There are many topical antibiotics available for the treatment of acne. Topical antibiotics are frequently a part of treatment regimens for all types of acne symptoms (Acne Types: 1-4). Most of the antibiotics are well tolerated, are minimally irritating and have few other side effects. Because you apply the treatment directly to the skin, you avoid the most common problem with oral antibiotic use, gastro-intestinal problems (e.g. upset stomach). For mild to moderate acne, topical antibiotics can provide some relatively quick improvement in acne sypmtoms.

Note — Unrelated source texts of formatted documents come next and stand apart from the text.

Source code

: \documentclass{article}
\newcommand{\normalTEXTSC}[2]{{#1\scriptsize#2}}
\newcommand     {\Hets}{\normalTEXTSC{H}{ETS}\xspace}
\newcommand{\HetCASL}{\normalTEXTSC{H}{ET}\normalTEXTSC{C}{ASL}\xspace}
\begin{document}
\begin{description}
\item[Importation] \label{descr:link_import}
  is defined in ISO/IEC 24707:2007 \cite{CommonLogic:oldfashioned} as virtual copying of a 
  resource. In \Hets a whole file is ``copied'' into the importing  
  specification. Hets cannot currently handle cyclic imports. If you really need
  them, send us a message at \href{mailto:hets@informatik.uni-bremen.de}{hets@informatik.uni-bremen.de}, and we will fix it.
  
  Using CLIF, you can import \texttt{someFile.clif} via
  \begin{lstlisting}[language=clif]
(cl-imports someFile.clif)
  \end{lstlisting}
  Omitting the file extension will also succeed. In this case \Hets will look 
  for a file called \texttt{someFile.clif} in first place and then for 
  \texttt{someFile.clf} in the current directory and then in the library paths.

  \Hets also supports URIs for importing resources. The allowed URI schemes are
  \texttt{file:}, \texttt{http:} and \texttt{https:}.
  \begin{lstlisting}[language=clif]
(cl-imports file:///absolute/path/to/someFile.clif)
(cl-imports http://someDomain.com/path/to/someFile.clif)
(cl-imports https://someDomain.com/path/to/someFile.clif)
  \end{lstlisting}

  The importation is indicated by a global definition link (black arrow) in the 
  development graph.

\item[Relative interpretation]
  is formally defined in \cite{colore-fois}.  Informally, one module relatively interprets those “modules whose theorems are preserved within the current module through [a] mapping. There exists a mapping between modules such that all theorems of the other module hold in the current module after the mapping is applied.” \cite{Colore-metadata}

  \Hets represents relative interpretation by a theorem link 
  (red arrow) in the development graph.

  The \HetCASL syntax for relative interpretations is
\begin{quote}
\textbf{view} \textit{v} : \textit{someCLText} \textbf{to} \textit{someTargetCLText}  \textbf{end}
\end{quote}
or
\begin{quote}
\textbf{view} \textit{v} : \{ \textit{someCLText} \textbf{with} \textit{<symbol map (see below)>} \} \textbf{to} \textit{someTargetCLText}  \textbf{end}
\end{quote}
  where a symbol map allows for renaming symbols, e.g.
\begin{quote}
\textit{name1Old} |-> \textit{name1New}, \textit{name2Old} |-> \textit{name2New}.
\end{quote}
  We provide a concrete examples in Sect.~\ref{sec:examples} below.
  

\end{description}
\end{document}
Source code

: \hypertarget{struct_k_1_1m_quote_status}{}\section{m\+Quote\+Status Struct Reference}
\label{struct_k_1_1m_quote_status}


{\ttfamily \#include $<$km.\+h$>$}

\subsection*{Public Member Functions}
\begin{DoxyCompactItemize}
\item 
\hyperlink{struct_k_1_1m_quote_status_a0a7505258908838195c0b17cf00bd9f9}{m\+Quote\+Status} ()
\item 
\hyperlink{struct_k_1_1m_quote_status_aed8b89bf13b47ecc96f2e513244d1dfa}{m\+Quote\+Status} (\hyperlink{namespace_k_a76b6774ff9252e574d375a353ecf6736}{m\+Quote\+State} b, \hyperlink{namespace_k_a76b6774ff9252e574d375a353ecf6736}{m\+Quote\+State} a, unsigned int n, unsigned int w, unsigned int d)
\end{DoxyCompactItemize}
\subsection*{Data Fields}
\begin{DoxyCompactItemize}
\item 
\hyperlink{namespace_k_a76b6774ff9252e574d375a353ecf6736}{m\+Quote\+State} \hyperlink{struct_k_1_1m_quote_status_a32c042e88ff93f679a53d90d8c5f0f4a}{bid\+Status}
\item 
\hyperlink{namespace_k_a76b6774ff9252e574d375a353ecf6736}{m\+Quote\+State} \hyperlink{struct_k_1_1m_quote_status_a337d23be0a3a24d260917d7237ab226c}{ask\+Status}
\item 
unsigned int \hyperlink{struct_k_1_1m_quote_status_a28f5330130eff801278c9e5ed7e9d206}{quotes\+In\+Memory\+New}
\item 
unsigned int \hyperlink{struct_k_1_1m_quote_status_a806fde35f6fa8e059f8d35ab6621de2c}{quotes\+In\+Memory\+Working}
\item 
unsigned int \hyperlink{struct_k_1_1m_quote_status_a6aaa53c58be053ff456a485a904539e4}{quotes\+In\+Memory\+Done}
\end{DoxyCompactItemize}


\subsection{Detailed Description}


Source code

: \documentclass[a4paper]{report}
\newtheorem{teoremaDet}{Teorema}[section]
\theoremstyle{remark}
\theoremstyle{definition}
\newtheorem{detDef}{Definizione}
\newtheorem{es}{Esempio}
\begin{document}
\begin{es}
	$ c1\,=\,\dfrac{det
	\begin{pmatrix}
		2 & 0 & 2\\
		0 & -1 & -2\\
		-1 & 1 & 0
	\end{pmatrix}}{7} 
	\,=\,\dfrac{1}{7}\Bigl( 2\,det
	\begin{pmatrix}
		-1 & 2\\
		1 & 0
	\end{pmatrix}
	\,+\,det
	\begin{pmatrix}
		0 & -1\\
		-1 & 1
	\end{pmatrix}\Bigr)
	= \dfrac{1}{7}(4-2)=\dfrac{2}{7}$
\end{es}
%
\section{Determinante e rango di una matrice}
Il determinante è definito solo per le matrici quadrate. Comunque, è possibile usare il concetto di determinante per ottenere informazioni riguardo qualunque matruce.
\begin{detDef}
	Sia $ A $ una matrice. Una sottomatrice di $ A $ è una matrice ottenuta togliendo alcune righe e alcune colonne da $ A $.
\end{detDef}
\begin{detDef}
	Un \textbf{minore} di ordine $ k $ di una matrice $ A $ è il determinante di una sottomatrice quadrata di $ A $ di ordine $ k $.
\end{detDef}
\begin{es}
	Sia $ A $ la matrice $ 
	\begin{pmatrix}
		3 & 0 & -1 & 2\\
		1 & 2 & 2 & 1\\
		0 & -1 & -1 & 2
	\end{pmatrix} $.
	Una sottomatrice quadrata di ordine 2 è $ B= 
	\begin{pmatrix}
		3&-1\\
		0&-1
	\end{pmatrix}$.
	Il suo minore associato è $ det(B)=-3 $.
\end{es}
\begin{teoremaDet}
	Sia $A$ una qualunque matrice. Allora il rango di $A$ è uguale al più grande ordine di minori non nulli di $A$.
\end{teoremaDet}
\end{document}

Like oral antibiotics, topical antibiotics treat acne by inhibiting the growth of bacteria in the skin that triggers the inflammation associated with pimples. Unfortunately, topical antibiotics have two major drawbacks. First, the majority of people report that most of these treatments lose effectiveness over time, eventually to the point where it makes no real difference. Second, most topical antibiotics do not penetrate deeply into the skin. As a result, the use of topical antibiotics alone is generally insufficient for patients suffering from inflammatory acne (Acne Types: 3-4). For an overview of the most widely used antibiotic families, read Overview: The Major Antibiotic Families
The scores listed by each medication represent their composite score on a Scale of 1 (worst) to 5 (best). The composite score is calculated by combining individual scores from several categories: Antibiotic Susceptibility (Scientific Reports), Effectiveness (User Reported) and Side Effects (User Reported). For more information, click on the rating image to view the ranking breakdown for that medication.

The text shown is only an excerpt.